Впрочем, и в пушкинском «Евгении Онегине» полно прямой речи; она называется там лирическими отступлениями. Некоторые из этих отступлений очень похожи на публицистику. Правда, «Онегин» – роман в стихах, лиризм здесь сразу задан. Но где проходит стена между поэзией и прозой, между романом (или рассказом) и эссе? В наши дни повествовательная проза очень часто переходит в эссе.

Я вовсе не сторонник социалистического реализма с его квотами на положительных героев, бодрость и уверенность в будущем. Поэту, писателю нельзя диктовать, ему диктует стихийный дар. Меня потрясла «Тетрадь Петры» молодого поэта Петра Красноперова («Знамя», 1997, № 2); я откликнулся с глубоким сочувствием, хотя это «центробежная» поэзия, взрывы «голубых» страстей вперемежку с провалами в пустоту. «Прóклятые поэты» – не только часть французской литературы прошлого века; они всюду были и есть. Это один из изломов жизни. Я не спорю с Петрушевской, с ее захваченностью темной стороной женской жизни: в ее односторонности есть какая‑то органика. Я только пытаюсь понять, почему та же Петрушевская перемежает черные рассказы и повести розовыми сказками. Но я решительно спорю с Евгением Федоровым, учеником Ерофеева, Шаламова и, может быть, Селина. Судьба мне здесь бросила вызов и дала все карты в руки: я знаю, с чего творчество Федорова началось и как оно постепенно менялось.
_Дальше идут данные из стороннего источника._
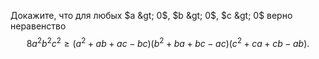 Докажите, что для любых $a &gt; 0$, $b &gt; 0$, $c &gt; 0$ верно неравенство 
$$
8a^2 b^2 c^2  \geq (a^2  + ab + ac - bc)(b^2  + ba + bc - ac)(c^2  + ca + cb - ab).
$$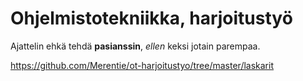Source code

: # Ohjelmistotekniikka, harjoitustyö
Ajattelin ehkä tehdä **pasianssin**, *ellen* keksi jotain parempaa.

https://github.com/Merentie/ot-harjoitustyo/tree/master/laskarit
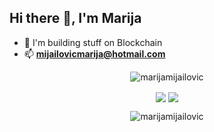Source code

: ## Hi there 👋, I'm Marija

- 🔭 I'm building stuff on Blockchain
- 📫 **mijailovicmarija@hotmail.com**


<p align="center">
<img src="https://github-profile-trophy.vercel.app/?username=marijamijailovic&rank=SECRET,SSS,SS,S,A&theme=radical&no-bg=true&no-frame=true&column=4" alt="marijamijailovic" />
</p>
<p align="center">
<img align="center" src="https://github-readme-stats.vercel.app/api?username=marijamijailovic&theme=blue-green&show_icons=true&count_private=true&hide_border=true" />
<img align="center" src="https://github-readme-stats.vercel.app/api/top-langs/?username=marijamijailovic&layout=compact&langs_count=6&theme=blue-green&hide_border=true" />

</p>
<p align="center">
<img align="center" src="https://github-readme-streak-stats.herokuapp.com/?user=marijamijailovic&theme=blue-green&hide_border=true" alt="marijamijailovic" />
</p>

<!--
**marijamijailovic/marijamijailovic** is a ✨ _special_ ✨ repository because its `README.md` (this file) appears on your GitHub profile.

Here are some ideas to get you started:

- 🔭 I'm building stuff on Blockchain
- 🌱 I’m currently learning ...
- 👯 I’m looking to collaborate on ...
- 🤔 I’m looking for help with ...
- 💬 Ask me about ...
- 📫 How to reach me: ...
- 😄 Pronouns: ...
- ⚡ Fun fact: ...
-->
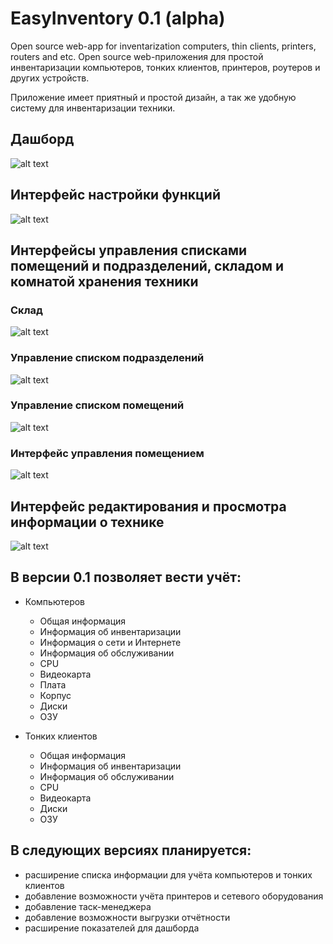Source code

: # EasyInventory 0.1 (alpha)

Open source web-app for inventarization computers, thin clients, printers, routers and etc.
Open source web-приложения для простой инвентаризации компьютеров, тонких клиентов, принтеров, роутеров и других устройств.

Приложение имеет приятный и простой дизайн, а так же удобную систему для инвентаризации техники.




## Дашборд
![alt text](documentation/images/dashboard.bmp)

## Интерфейс настройки функций
![alt text](documentation/images/settings.bmp)




## Интерфейсы управления списками помещений и подразделений, складом и комнатой хранения техники

### Склад
![alt text](documentation/images/warehouse.bmp)

### Управление списком подразделений
![alt text](documentation/images/structures.bmp)

### Управление списком помещений
![alt text](documentation/images/rooms.bmp)

### Интерфейс управления помещением
![alt text](documentation/images/room.bmp)




## Интерфейс редактирования и просмотра информации о технике
![alt text](documentation/images/computer.bmp)




## В версии 0.1 позволяет вести учёт: 

* Компьютеров
  * Общая информация
  * Информация об инвентаризации
  * Информация о сети и Интернете
  * Информация об обслуживании
  * CPU
  * Видеокарта
  * Плата
  * Корпус
  * Диски
  * ОЗУ

* Тонких клиентов
  * Общая информация
  * Информация об инвентаризации
  * Информация об обслуживании
  * CPU
  * Видеокарта
  * Диски
  * ОЗУ



## В следующих версиях планируется:

+ расширение списка информации для учёта компьютеров и тонких клиентов
+ добавление возможности учёта принтеров и сетевого оборудования
+ добавление таск-менеджера
+ добавление возможности выгрузки отчётности
+ расширение показателей для дашборда
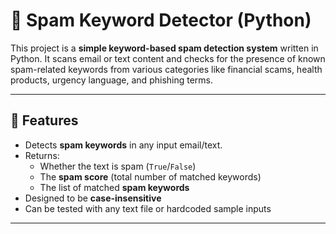 # 📧 Spam Keyword Detector (Python)

This project is a **simple keyword-based spam detection system** written in Python. It scans email or text content and checks for the presence of known spam-related keywords from various categories like financial scams, health products, urgency language, and phishing terms.

---

## 🚀 Features

- Detects **spam keywords** in any input email/text.
- Returns:
  - Whether the text is spam (`True`/`False`)
  - The **spam score** (total number of matched keywords)
  - The list of matched **spam keywords**
- Designed to be **case-insensitive**
- Can be tested with any text file or hardcoded sample inputs

---



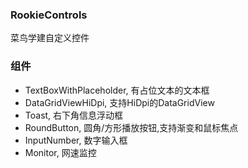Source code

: ### RookieControls
菜鸟学建自定义控件

### 组件
- TextBoxWithPlaceholder, 有占位文本的文本框
- DataGridViewHiDpi, 支持HiDpi的DataGridView
- Toast, 右下角信息浮动框
- RoundButton, 圆角/方形播放按钮,支持渐变和鼠标焦点
- InputNumber, 数字输入框
- Monitor, 网速监控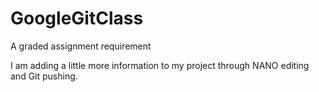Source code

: # GoogleGitClass
A graded assignment requirement

I am adding a little more information to my project through NANO editing and Git pushing.
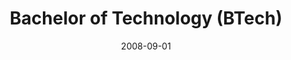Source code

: ---
layout: post
title:  "Bachelor of Technology (BTech)"
date: "2008-09-01"
date_end: "2014-06-01"
tag: Education
company: INS Manuel de Montsuar
employment_type: 9,25/10 GPA
location: Lleida, Spain
---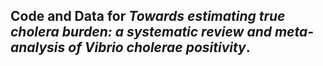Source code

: 
## Code and Data for _Towards estimating true cholera burden: a systematic review and meta-analysis of Vibrio cholerae positivity_.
Лагерному пункту № 2 Каргопольлага повезло: он трижды попал в литературу. Самую объективную картину рисует Иссаак Фильштинский в своей доброй и грустной книге «Мы шагаем под конвоем». В моих воспоминаниях царят белые ночи. После московских тюрем я попал в этот золотой свет, как в рай. И в бесконечности неба бараки, вышки, колючая проволока тонули, как урна с окурками тонет в океане. А зимой утешала музыка из репродукторов – и пир свободной мысли в кружке интеллигентов, резко отделявших себя от лагерных нравов. Одним из моих собеседников был Женя Федоров и он же моим постоянным спутником в созерцании симфоний красок. Дежурный, следивший за соблюдением порядка после отбоя, узнавал нас издалека (один – очень маленький, другой – очень высокий) и кричал, еще не видя лиц: «Померанц, Федоров – по щелям!»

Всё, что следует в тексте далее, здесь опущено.